==== Given data
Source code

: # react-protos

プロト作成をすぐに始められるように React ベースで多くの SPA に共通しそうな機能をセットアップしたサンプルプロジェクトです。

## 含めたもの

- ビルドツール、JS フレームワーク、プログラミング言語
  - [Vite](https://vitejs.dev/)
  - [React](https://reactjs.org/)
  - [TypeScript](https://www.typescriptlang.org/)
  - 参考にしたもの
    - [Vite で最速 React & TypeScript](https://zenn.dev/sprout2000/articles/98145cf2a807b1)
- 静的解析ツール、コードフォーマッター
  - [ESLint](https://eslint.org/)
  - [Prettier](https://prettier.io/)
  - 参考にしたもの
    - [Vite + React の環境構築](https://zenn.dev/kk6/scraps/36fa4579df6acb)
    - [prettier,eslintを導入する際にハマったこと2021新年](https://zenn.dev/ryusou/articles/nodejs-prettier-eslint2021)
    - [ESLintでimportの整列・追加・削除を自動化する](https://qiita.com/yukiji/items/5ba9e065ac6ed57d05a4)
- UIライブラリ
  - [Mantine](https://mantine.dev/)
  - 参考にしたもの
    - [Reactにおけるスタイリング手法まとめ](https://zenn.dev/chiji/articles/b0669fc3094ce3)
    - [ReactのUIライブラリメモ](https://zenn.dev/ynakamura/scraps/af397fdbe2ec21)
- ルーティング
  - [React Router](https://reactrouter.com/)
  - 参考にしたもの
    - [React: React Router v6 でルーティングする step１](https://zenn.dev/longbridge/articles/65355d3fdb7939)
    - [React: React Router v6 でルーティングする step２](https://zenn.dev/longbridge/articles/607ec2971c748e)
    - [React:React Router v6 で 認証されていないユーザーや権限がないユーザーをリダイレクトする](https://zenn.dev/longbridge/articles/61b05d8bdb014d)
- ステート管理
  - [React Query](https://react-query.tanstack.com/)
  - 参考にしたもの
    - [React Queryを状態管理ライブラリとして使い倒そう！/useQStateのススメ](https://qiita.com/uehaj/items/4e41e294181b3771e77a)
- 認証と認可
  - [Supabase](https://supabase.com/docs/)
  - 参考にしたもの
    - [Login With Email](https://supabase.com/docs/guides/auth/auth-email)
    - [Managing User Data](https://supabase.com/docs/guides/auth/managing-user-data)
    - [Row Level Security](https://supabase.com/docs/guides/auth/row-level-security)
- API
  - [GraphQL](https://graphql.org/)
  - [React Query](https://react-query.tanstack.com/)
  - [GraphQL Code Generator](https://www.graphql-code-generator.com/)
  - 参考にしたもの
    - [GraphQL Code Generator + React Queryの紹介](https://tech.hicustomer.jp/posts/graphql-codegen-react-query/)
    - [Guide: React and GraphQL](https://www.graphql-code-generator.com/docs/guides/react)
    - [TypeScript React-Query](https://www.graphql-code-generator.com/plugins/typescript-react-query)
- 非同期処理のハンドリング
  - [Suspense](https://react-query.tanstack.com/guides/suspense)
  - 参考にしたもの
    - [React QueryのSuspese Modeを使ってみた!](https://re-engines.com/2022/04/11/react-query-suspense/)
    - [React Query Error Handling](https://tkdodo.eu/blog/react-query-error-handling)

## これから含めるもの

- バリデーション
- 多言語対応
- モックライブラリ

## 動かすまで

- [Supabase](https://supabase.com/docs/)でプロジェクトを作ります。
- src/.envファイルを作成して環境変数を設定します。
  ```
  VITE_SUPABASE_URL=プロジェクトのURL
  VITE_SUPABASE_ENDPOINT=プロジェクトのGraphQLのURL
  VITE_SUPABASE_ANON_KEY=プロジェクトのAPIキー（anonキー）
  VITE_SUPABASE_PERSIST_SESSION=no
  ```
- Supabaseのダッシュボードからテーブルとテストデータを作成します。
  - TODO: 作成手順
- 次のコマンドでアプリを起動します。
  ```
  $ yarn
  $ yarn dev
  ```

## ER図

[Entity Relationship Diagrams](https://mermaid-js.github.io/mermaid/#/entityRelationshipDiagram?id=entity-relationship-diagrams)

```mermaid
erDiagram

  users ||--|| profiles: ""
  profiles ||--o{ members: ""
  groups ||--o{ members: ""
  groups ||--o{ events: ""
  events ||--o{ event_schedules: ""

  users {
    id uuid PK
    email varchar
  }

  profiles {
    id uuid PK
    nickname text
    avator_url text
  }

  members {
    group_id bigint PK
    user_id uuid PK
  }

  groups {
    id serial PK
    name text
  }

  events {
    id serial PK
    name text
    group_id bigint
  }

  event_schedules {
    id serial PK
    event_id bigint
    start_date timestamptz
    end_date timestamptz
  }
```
========
● Requirement: Respond with one number, namely the count of lines in the entries above that hold the word "suspense".

● Result of the exercise: 2